The latest information is pointing toward North Carolina as being the point of landfall.

Destructive winds, torrential rain, a flooding storm surge and isolated tornadoes will accompany Irene as the storm strikes the Southeast later this week.

The current statistics of Irene, including its strength and position, can be found at the AccuWeather.com Hurricane Center.

After landfall, it is possible that Irene will continue its track northward along the Atlantic Seaboard.

Flooding rainfall would remain a serious threat and danger to residents on such a path.

Rainfall could range from 10 to 20 inches in a slow-moving tropical system. Even if Irene moves rather quickly through the East Coast, the potential still exists for 4 to 8 inches.
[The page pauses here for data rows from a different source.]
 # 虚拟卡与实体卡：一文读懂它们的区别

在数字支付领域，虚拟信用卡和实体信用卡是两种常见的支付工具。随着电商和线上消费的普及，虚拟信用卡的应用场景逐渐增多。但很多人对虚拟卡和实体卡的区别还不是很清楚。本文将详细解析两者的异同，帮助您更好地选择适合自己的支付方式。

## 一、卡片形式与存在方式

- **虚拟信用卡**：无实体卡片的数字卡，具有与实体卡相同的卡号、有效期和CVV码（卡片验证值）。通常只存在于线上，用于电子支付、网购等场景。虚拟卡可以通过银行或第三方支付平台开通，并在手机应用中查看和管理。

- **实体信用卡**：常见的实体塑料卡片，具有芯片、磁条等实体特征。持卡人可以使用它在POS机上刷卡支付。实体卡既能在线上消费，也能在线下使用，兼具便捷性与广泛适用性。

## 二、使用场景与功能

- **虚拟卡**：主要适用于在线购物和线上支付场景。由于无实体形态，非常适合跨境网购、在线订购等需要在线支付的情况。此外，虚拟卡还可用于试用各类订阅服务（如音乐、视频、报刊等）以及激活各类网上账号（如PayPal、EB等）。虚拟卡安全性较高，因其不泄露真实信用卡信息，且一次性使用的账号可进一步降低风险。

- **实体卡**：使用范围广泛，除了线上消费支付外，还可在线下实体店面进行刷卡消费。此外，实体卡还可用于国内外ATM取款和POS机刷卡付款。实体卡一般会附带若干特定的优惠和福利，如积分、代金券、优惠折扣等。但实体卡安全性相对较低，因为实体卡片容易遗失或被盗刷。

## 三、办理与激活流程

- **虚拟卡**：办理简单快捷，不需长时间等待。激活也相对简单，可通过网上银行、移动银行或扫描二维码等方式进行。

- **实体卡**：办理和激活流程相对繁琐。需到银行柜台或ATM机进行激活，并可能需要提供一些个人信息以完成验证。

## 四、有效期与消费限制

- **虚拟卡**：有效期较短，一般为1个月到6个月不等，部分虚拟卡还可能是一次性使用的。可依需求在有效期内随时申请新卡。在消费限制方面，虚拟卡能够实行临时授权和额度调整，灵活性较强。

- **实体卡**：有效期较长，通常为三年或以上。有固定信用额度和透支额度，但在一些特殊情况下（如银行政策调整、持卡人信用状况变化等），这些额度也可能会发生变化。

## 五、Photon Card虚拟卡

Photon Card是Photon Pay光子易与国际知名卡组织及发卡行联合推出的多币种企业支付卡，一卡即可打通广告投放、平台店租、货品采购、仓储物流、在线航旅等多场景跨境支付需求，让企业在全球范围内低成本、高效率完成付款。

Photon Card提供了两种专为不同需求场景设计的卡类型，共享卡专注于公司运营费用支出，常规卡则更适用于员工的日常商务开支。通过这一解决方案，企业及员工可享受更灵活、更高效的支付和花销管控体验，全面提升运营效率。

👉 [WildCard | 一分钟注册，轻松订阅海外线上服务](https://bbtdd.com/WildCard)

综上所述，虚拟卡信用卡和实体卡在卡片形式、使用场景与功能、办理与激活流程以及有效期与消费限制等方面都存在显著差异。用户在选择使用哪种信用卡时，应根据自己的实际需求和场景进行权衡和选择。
Widespread flash flooding would result in both cases, threatening to cause a repeat of the recent deadly flooding incident in Pittsburgh.
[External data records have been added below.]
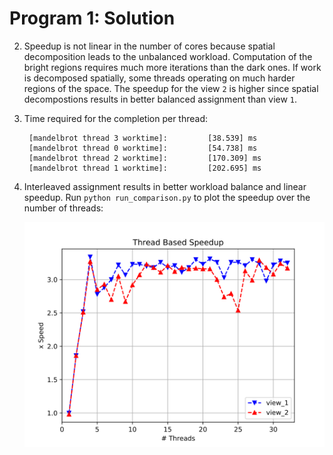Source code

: Program 1: Solution
===================

2. Speedup is not linear in the number of cores because spatial decomposition leads to the unbalanced workload. Computation of the bright regions requires much more iterations than the dark ones. If work is decomposed spatially, some threads operating on much harder regions of the space. The speedup for the view `2` is higher since spatial decompostions results in better balanced assignment than view `1`.
3. Time required for the completion per thread:

        [mandelbrot thread 3 worktime]:         [38.539] ms
        [mandelbrot thread 0 worktime]:         [54.738] ms
        [mandelbrot thread 2 worktime]:         [170.309] ms
        [mandelbrot thread 1 worktime]:         [202.695] ms

4. Interleaved assignment results in better workload balance and linear speedup. Run `python run_comparison.py` to plot the speedup over the number of threads:

    ![speedup plot][plot]

[plot]: speedup_comparison.svg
According to Expert Senior Meteorologist Henry Margusity, "Interaction with a new front coming into the Northeast could cause heavy rain to break out well ahead of Irene."

"Four inches of quick-hitting rain on top of the saturated ground in parts of the Northeast can lead to disaster," adds Expert Senior Meteorologist Alex Sosnowski.

There is one long-term benefit to Irene's upcoming soaking--drought relief.

"The Low Country of South Carolina badly needs rain!" commented Sarah S. through Facebook.

The same can be said for far northern Florida, Georgia and southeastern North Carolina where the United States Drought Monitor reported last Thursday that a severe to extreme drought was occurring.

Exactly where the heavy rain will set up across the East Coast will become clearer in the upcoming days as the AccuWeather.com Hurricane Center pinpoints Irene's landfall destination.

Until that time, the entire East Coast, from the Interstate 95 corridor to the Appalachian Mountains, should closely monitor the progress of the storm.

Irene's track through the East Coast will also determine the severity of the damaging wind threat. A path farther inland could cause Irene's winds to lessen faster than if the storm were to hug the coastline.